Me and my rat terrier, Gyp, have opinions on a lot of things – like beef, cheese, beer, television. And designer dogs.
Do. Not. Buy. A designer dog.
They are mongrels – and often not as healthy as proper accidental scruffs. When I wanted a dog I found a farmer whose terrier bitch had got out and mated with a dog or dogs unknown. I gave him a tenner for Gyp who is an excellent companion – if a bit inclined to fart under the dinner table and bite visitors.
He’s an ugly little sod and his hair is the bane of my life, but there again he wasn’t specially bred for his face or not to shed hair on the Aubusson.
However, I do like all dogs, though, even the poor designer chaps. So why am I so against idiots paying a couple of grand for an ‘oodle’?
I’ll tell you why…
When me and Gyp amble along to the pub we meet a great many ‘oodles’ with their shiny collars and special fleece coats and often ridiculous haircuts. They are never let off their shiny red leashes and their walk buddies ignore their pleading eyes as they fiddle with their smart phones or count their steps on their twitbits.

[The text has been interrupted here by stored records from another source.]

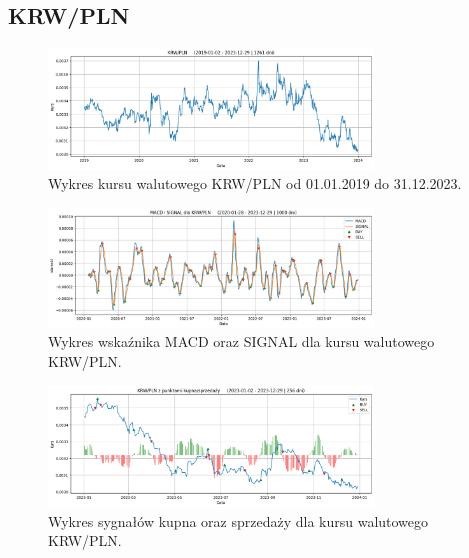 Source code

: \documentclass[12pt, a4paper]{article}
\begin{document}
\pagebreak






\subsection{KRW/PLN}

\begin{figure}[ht]
    \centering
    \includegraphics[width=0.77\textwidth]{krw_pln_value.png}
    \caption{Wykres kursu walutowego KRW/PLN od 01.01.2019 do 31.12.2023.}
    \label{fig:all:krw_pln_value}
\end{figure}
\begin{figure}[ht]
    \centering
    \includegraphics[width=0.77\textwidth]{krw_pln_macd_signal.png}
    \caption{Wykres wskaźnika MACD oraz SIGNAL dla kursu walutowego KRW/PLN.}
    \label{fig:all:krw_pln_macd_signal}
\end{figure}
\begin{figure}[ht]
    \centering
    \includegraphics[width=0.77\textwidth]{krw_pln_value_buy_sell.png}
    \caption{Wykres sygnałów kupna oraz sprzedaży dla kursu walutowego KRW/PLN.}
    \label{fig:all:krw_pln_value_buy_sell}
\end{figure}

\pagebreak
\end{document}
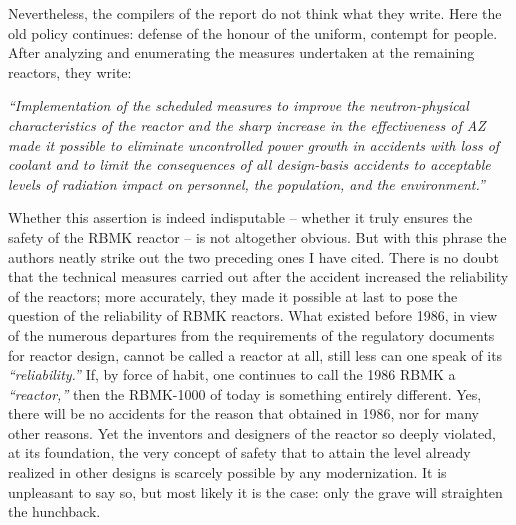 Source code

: \documentclass[openright]{bookest}
\begin{document}
Nevertheless, the compilers of the report do not think what they write. Here the old policy continues: defense of the honour of the uniform, contempt for people. After analyzing and enumerating the measures undertaken at the remaining reactors, they write:

\begin{personal}
\textit{``Implementation of the scheduled measures to improve the neutron-physical characteristics of the reactor and the sharp increase in the effectiveness of AZ made it possible to eliminate uncontrolled power growth in accidents with loss of coolant and to limit the consequences of all design-basis accidents to acceptable levels of radiation impact on personnel, the population, and the environment.''}
\end{personal}

Whether this assertion is indeed indisputable -- whether it truly ensures the safety of the RBMK reactor -- is not altogether obvious. But with this phrase the authors neatly strike out the two preceding ones I have cited. There is no doubt that the technical measures carried out after the accident increased the reliability of the reactors; more accurately, they made it possible at last to pose the question of the reliability of RBMK reactors. What existed before 1986, in view of the numerous departures from the requirements of the regulatory documents for reactor design, cannot be called a reactor at all, still less can one speak of its \textit{``reliability.''} If, by force of habit, one continues to call the 1986 RBMK a \textit{``reactor,''} then the RBMK-1000 of today is something entirely different. Yes, there will be no accidents for the reason that obtained in 1986, nor for many other reasons. Yet the inventors and designers of the reactor so deeply violated, at its foundation, the very concept of safety that to attain the level already realized in other designs is scarcely possible by any modernization. It is unpleasant to say so, but most likely it is the case: only the grave will straighten the hunchback.

\end{document}
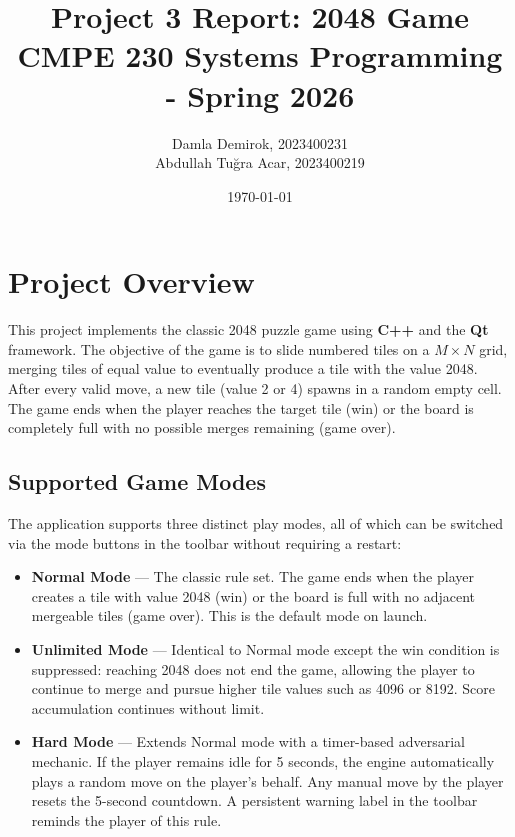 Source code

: \documentclass[a4paper,12pt]{article}
\title{Project 3 Report: 2048 Game\\
\large CMPE 230 Systems Programming - Spring 2026}
\author{
Damla Demirok, 2023400231 \\
Abdullah Tu\u{g}ra Acar, 2023400219
}
\date{\today}
\begin{document}
\maketitle
\tableofcontents
\newpage

\section{Project Overview}

This project implements the classic 2048 puzzle game using \textbf{C++} and the \textbf{Qt} framework. The objective of the game is to slide numbered tiles on a $M \times N$ grid, merging tiles of equal value to eventually produce a tile with the value 2048. After every valid move, a new tile (value 2 or 4) spawns in a random empty cell. The game ends when the player reaches the target tile (win) or the board is completely full with no possible merges remaining (game over).

\subsection{Supported Game Modes}

The application supports three distinct play modes, all of which can be switched via the mode buttons in the toolbar without requiring a restart:

\begin{itemize}
    \item \textbf{Normal Mode} --- The classic rule set. The game ends when the player creates a tile with value 2048 (win) or the board is full with no adjacent mergeable tiles (game over). This is the default mode on launch.

    \item \textbf{Unlimited Mode} --- Identical to Normal mode except the win condition is suppressed: reaching 2048 does not end the game, allowing the player to continue to merge and pursue higher tile values such as 4096 or 8192. Score accumulation continues without limit.

    \item \textbf{Hard Mode} --- Extends Normal mode with a timer-based adversarial mechanic. If the player remains idle for 5 seconds, the engine automatically plays a random move on the player's behalf. Any manual move by the player resets the 5-second countdown. A persistent warning label in the toolbar reminds the player of this rule.
\end{itemize}
\end{document}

Meanwhile Argus, or Tweedledum, or whatever the poor animal is called, has been demoted to a mere accessory and is expected to look beautiful but not to need fun or affection.
We see the poor animals watching Gyp with envious eyes as he scuttles about in the undergrowth. We watch the yummies treat their dogs like status symbols and our contempt for them knows no bounds.

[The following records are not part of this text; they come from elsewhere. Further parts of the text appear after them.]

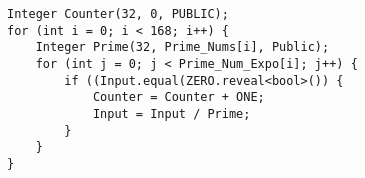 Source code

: \begin{verbatim}
Integer Counter(32, 0, PUBLIC);
for (int i = 0; i < 168; i++) {
    Integer Prime(32, Prime_Nums[i], Public);
    for (int j = 0; j < Prime_Num_Expo[i]; j++) {
        if ((Input.equal(ZERO.reveal<bool>()) {
            Counter = Counter + ONE;
            Input = Input / Prime;
        }
    }
}
\end{verbatim}
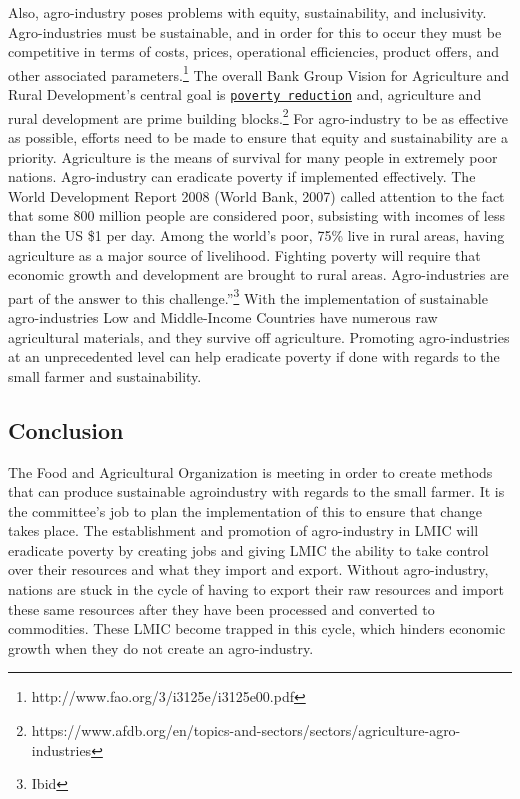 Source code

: \documentclass[10pt, letterpaper]{article}
\begin{document}
Also, agro-industry poses problems with equity, sustainability, and
inclusivity. Agro-industries must be sustainable, and in order for this
to occur they must be competitive in terms of costs, prices, operational
efficiencies, product offers, and other associated
parameters.\footnote{http://www.fao.org/3/i3125e/i3125e00.pdf} The
overall Bank Group Vision for Agriculture and Rural Development's
central goal is 
\texttt{\href{https://www.afdb.org/en/topics-and-sectors/topics/poverty-reduction/}{poverty
reduction}} and, agriculture and rural development are prime building
blocks.\footnote{https://www.afdb.org/en/topics-and-sectors/sectors/agriculture-agro-industries}
For agro-industry to be as effective as possible, efforts need to be
made to ensure that equity and sustainability are a priority.
Agriculture is the means of survival for many people in extremely poor
nations. Agro-industry can eradicate poverty if implemented effectively.
The World Development Report 2008 (World Bank, 2007) called attention to
the fact that some 800 million people are considered poor, subsisting
with incomes of less than the US \$1 per day. Among the world's poor,
75\% live in rural areas, having agriculture as a major source of
livelihood. Fighting poverty will require that economic growth and
development are brought to rural areas. Agro-industries are part of the
answer to this challenge.''\footnote{Ibid} With the implementation of
sustainable agro-industries Low and Middle-Income Countries have
numerous raw agricultural materials, and they survive off agriculture.
Promoting agro-industries at an unprecedented level can help eradicate
poverty if done with regards to the small farmer and sustainability. \\

\subsection{Conclusion}

The Food and Agricultural Organization is meeting in order to create
methods that can produce sustainable agroindustry with regards to the
small farmer. It is the committee's job to plan the implementation of
this to ensure that change takes place. The establishment and promotion
of agro-industry in LMIC will eradicate poverty by creating jobs and
giving LMIC the ability to take control over their resources and what
they import and export. Without agro-industry, nations are stuck in the
cycle of having to export their raw resources and import these same
resources after they have been processed and converted to commodities.
These LMIC become trapped in this cycle, which hinders economic growth
when they do not create an agro-industry. \\
\end{document}
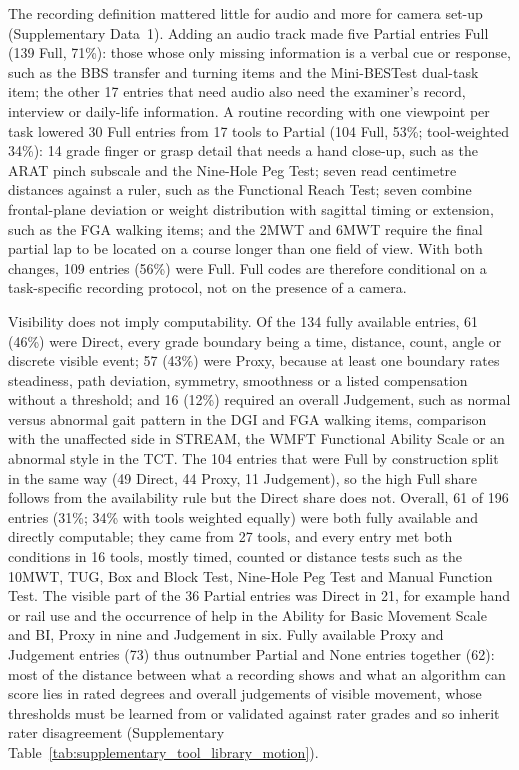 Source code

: \documentclass[11pt]{article}
\begin{document}
The recording definition mattered little for audio and more for camera set-up (Supplementary Data~1). Adding an audio track made five Partial entries Full (139 Full, 71\%): those whose only missing information is a verbal cue or response, such as the BBS transfer and turning items and the Mini-BESTest dual-task item; the other 17 entries that need audio also need the examiner's record, interview or daily-life information. A routine recording with one viewpoint per task lowered 30 Full entries from 17 tools to Partial (104 Full, 53\%; tool-weighted 34\%): 14 grade finger or grasp detail that needs a hand close-up, such as the ARAT pinch subscale and the Nine-Hole Peg Test; seven read centimetre distances against a ruler, such as the Functional Reach Test; seven combine frontal-plane deviation or weight distribution with sagittal timing or extension, such as the FGA walking items; and the 2MWT and 6MWT require the final partial lap to be located on a course longer than one field of view. With both changes, 109 entries (56\%) were Full. Full codes are therefore conditional on a task-specific recording protocol, not on the presence of a camera.

Visibility does not imply computability. Of the 134 fully available entries, 61 (46\%) were Direct, every grade boundary being a time, distance, count, angle or discrete visible event; 57 (43\%) were Proxy, because at least one boundary rates steadiness, path deviation, symmetry, smoothness or a listed compensation without a threshold; and 16 (12\%) required an overall Judgement, such as normal versus abnormal gait pattern in the DGI and FGA walking items, comparison with the unaffected side in STREAM, the WMFT Functional Ability Scale or an abnormal style in the TCT. The 104 entries that were Full by construction split in the same way (49 Direct, 44 Proxy, 11 Judgement), so the high Full share follows from the availability rule but the Direct share does not. Overall, 61 of 196 entries (31\%; 34\% with tools weighted equally) were both fully available and directly computable; they came from 27 tools, and every entry met both conditions in 16 tools, mostly timed, counted or distance tests such as the 10MWT, TUG, Box and Block Test, Nine-Hole Peg Test and Manual Function Test. The visible part of the 36 Partial entries was Direct in 21, for example hand or rail use and the occurrence of help in the Ability for Basic Movement Scale and BI, Proxy in nine and Judgement in six. Fully available Proxy and Judgement entries (73) thus outnumber Partial and None entries together (62): most of the distance between what a recording shows and what an algorithm can score lies in rated degrees and overall judgements of visible movement, whose thresholds must be learned from or validated against rater grades and so inherit rater disagreement (Supplementary Table~\ref{tab:supplementary_tool_library_motion}).
\end{document}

So. Unless you want a grumpy old lady and a bad-tempered terrier to creep up behind you one day and liberate the dog you don’t bloody deserve, here are a lost of things You Do Not Do.
Don’t buy a designer dog. Go to a shelter and adopt a dog.
Don’t get your dog a stupid haircut
Don’t put stupid clothes on your dog
Don’t drag your dog along behind you and ignore it
Basically if you have a dog it should be your best mate.
If you don’t understand that you better just bugger off now, before Gyp pisses on your shoes.